While it is completely internal, VDC-OS is part of VMware’s cloud computing strategy. (Forrester’s Gillett takes some umbrage with this statement, noting that VMware might just have applied “cloud spray” to what it was doing before.) The most cloudy aspect, though, is what VMware is calling its vCloud initiative — a set of services that allow customers to actively migrate workloads and VMs between their own virtual datacenters and service provider clouds. Among these services are vApp, which allows for policies and service levels to move with the VM from one place to another, and Fault Tolerance, which lets customers run shadow copies of their applications synchronously in separate datacenters. And there are vCloud APIs underway, as well, Herrod said. They include image management, user accounts, chargeback and mobility.

Essentially, says Malekzadeh, VMware wants to be the framework provider for enterprise cloud initiatives, internal or external.

One question, however, is whether the term “cloud computing” will scare away enterprise users. Gillett says Forrester gets very few questions from enterprises using the word “cloud” specifically, although some cloud concerns might be implicit in questions about virtualization. “Basically,” he says, “this idea of a self-service, shared and automated pool is still pretty out there for most users, even though a lot are into virtualization.” A Forrester survey of 1,000 users indicated that 24 percent of OS instances are virtualized, although even that might be a little high, he added.

VMware didn’t have the cloud spotlight to itself this week, though; Citrix also got into the mix with its Citrix Cloud Center (C3) product set. A majority of large Web-based cloud already use Citrix’s free Xen hypervisor, and the C3 product set seeks to improve these environments with additional support and products like XenServer, NetScaler, WANScaler and Workflow Studio.

VMware isn’t too worried about Citrix, either. For one, says Malekzadeh, “people actually are using our stuff.” If you’re running a Xen-based cloud, he says, but no customers are using Xen, you won’t be able to sell the cloud. In addition, Malekzadeh says VMware recently gained a lot of traction in the enterprise service provider community via a program matching software pricing to the providers’ business models.

VMware’s 120,000 customers, large R&D budget and $1.2 billion in revenue only illustrate further how successful the VMware software is, he adds.
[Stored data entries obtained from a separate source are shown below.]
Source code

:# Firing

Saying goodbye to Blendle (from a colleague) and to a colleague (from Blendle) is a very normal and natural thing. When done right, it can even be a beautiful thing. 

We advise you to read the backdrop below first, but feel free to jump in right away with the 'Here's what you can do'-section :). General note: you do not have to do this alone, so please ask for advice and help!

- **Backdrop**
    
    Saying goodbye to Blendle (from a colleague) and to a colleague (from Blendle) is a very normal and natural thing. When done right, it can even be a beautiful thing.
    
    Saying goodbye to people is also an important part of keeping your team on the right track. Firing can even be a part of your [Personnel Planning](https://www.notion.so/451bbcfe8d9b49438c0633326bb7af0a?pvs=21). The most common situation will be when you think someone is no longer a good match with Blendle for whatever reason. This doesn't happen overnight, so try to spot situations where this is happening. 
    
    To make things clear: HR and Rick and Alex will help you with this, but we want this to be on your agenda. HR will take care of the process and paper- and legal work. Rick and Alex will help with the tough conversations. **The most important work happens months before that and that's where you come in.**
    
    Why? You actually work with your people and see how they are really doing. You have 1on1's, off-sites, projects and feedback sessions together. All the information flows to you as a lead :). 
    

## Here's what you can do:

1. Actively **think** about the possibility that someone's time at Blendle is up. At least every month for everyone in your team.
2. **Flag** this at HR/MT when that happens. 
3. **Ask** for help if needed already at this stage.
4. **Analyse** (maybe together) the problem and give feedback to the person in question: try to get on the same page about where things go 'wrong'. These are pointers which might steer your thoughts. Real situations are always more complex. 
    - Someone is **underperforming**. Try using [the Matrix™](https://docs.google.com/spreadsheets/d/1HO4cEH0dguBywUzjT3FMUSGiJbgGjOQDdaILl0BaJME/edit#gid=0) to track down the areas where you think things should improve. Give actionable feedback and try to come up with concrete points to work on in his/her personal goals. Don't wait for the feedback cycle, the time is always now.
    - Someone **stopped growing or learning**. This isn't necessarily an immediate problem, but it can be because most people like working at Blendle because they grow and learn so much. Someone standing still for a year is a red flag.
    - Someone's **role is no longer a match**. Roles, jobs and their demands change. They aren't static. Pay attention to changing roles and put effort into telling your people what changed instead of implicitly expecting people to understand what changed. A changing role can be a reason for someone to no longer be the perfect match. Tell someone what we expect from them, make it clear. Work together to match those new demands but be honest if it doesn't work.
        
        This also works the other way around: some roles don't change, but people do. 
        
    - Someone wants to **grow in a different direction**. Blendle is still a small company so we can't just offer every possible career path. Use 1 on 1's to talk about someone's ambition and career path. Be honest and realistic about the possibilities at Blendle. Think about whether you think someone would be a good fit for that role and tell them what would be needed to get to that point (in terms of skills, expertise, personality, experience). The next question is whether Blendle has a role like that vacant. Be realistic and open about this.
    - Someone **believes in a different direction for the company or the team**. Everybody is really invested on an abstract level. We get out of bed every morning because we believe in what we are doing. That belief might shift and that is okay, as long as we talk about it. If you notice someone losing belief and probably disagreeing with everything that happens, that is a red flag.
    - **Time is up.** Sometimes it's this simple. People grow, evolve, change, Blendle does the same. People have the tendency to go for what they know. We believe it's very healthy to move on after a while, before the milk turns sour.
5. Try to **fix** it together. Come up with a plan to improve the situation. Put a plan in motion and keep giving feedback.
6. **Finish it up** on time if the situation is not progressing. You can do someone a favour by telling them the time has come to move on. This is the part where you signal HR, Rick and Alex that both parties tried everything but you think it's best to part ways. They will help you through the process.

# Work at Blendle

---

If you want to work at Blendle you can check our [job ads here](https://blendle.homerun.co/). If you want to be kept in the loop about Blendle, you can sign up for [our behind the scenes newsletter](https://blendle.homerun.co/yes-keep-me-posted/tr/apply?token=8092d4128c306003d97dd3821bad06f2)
Gillett sees these two camps — Web-oriented clouds and enterprise hosters — being the big differentiator between the VMware and Citrix cloud business models. Citrix’s customers, such as Amazon Web Services, tend to focus on Web-oriented workloads, whereas enterprise hosters do stuff that pleases enterprises, explained Gillett. Naturally, VMware, with a dominant lead in enterprise hypervisor deployments, has targeted the latter. And although he sees both as steps in the right direction, Gillett does think Citrix’s move a is little more of a question mark because many large-scale Xen users don’t think they need additional support or products.

Interestingly, though, Gillett says the Web market is growing faster than the enterprise market. While the number of VMs being added by enterprises into hosted environments likely will grow slowly as did virtualization, he describes “screaming growth” for Web workloads. From a server perspective, he adds, Web growth is at 20 percent a year compared to enterprise’s less than 10 percent, but the enterprise still purchases a larger overall percentage of servers.

The Right Solution. Period

Regardless of any wariness about cloud computing or general unease about such a revolutionary take on computing, Malekzadeh is confident VMware can pull it off — sometime between tomorrow and “the science-fiction timeframe.” Not only does it have the tools, but history is on its side. He cites VMware’s continued double-digit growth and place among the fastest software companies to $1 billion in revenue as strong indicators for its success with the VDC-OS vision.

“We fundamentally believe that virtualization is a better way to run your computing requirements,” Malekzadeh says. “It’s just a better way to compute.”